The Pea Island Preservation Society hosted a Juneteenth celebration on Saturday, June 19, expanding on their continued efforts to make this history known. Honorary board members Tshombe Selby, James Melvin and Doris Creecy were inducted into the society and have pledged to assist with music, art and educational outreach. Many community members came out to show their support and recognize the impact this history has made the Outer Banks as a whole today. Community support has been the goal of the Pea Island Preservation Society since its inception.
While recognizing the long road ahead, Darrell and Joan noted that their efforts have made an impact so far. “I think were at the point where we are starting to gain momentum and interest and that feels delightful,” said Joan. The struggle, Joan noted, comes with people who are visiting the Outer Banks for the first time every year who do not know the history of the life-saving station. While not known to be a main attraction on the island, “where we are is the heart and soul of African American history,” Joan stated.

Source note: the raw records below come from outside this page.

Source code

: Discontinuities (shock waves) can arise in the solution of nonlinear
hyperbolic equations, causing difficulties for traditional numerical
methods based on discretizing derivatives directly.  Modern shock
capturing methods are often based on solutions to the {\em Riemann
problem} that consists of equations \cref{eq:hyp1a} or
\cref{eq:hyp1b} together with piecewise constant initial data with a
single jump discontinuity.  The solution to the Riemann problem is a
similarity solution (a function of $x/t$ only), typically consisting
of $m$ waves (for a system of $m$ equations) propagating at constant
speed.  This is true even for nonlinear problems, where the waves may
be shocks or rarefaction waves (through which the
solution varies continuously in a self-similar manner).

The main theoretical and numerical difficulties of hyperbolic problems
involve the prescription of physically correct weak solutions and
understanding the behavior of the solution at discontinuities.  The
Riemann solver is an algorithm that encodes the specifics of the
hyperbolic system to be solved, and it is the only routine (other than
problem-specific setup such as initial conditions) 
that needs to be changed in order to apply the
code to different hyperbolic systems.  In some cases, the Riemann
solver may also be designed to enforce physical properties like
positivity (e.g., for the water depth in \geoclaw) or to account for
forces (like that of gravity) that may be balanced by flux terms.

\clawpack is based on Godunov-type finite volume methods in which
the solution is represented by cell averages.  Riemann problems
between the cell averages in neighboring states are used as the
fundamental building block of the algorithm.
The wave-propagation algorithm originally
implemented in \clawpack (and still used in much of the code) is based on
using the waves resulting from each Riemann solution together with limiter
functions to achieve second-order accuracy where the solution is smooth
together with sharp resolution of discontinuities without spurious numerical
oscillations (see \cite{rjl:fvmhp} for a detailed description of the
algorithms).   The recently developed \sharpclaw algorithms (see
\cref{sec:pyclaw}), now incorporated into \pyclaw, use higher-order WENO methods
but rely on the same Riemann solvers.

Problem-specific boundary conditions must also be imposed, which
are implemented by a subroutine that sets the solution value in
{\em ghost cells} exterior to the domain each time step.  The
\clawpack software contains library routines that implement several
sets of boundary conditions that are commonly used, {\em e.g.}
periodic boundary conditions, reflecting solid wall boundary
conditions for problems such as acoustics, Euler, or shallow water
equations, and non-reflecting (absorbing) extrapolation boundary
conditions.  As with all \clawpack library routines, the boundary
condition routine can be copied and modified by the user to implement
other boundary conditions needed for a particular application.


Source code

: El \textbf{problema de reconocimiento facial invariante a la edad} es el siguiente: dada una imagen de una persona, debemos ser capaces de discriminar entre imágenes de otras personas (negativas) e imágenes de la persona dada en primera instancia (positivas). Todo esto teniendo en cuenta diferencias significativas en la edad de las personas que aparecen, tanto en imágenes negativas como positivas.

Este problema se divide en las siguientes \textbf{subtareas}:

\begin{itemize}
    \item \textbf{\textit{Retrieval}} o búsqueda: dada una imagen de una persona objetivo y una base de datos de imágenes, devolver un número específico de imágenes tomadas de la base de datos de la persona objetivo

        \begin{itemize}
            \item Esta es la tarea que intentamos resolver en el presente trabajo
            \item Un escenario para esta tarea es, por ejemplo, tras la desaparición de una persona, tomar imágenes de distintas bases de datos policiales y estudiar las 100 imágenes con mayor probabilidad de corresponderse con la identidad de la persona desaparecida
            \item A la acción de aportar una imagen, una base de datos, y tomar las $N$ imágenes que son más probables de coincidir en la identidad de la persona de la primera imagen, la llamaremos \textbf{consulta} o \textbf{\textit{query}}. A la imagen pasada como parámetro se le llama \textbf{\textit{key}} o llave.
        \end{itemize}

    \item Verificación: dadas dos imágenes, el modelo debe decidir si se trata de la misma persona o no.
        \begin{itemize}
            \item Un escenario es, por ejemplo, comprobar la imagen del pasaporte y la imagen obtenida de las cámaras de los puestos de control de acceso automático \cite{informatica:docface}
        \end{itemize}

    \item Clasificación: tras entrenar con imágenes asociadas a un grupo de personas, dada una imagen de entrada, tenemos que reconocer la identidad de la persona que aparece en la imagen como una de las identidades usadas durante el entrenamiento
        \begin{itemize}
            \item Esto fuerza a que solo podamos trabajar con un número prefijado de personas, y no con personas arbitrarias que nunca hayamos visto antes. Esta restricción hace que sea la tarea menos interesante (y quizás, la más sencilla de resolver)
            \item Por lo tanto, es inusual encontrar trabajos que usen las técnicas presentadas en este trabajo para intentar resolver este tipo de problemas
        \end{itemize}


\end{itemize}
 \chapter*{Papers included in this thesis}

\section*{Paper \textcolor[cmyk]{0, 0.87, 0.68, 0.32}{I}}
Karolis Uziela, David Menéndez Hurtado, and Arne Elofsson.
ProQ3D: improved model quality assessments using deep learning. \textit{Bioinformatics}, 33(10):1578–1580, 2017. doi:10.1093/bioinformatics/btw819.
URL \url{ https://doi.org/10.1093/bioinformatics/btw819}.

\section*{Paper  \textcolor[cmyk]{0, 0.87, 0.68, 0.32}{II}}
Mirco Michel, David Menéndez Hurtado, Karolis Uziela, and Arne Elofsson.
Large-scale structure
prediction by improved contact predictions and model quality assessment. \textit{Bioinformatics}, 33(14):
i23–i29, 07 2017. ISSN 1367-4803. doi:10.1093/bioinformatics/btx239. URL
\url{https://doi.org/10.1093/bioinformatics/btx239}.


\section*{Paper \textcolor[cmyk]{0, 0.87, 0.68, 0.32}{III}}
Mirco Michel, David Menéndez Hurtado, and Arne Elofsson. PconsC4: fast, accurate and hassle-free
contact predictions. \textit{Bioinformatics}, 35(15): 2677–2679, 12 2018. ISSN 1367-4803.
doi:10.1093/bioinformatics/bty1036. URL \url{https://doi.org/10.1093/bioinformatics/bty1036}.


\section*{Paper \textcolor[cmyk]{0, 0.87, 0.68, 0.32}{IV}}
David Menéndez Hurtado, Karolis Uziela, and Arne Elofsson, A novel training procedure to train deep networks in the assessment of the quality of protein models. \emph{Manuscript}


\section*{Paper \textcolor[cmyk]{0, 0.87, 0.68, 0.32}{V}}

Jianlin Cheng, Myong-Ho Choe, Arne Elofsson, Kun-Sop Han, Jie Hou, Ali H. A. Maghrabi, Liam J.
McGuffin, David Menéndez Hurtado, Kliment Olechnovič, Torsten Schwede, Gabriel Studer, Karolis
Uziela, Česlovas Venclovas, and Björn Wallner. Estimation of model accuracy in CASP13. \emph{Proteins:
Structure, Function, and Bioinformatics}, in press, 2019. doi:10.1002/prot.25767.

She added, “If we can really make people understand why this is significant and why this is important for the whole community, then I think we will have accomplished our mission.”
Along with an understanding and general knowledge of the past, there are many other goals the society has set out to obtain. There is a hope to receive funding to expand on the current Cookhouse Museum and add more structures to teach children to “essentially do things that they would help them become historical interpreters and teach others about the history of their community.” The plan is to have a place to rotate exhibits and store artifacts safely. “That’s our ultimate vision,” said Joan.
The Cookhouse Museum is now open on Tuesdays, Wednesdays and Thursdays from 10 a.m. to noon and 1 p.m. to 3 p.m.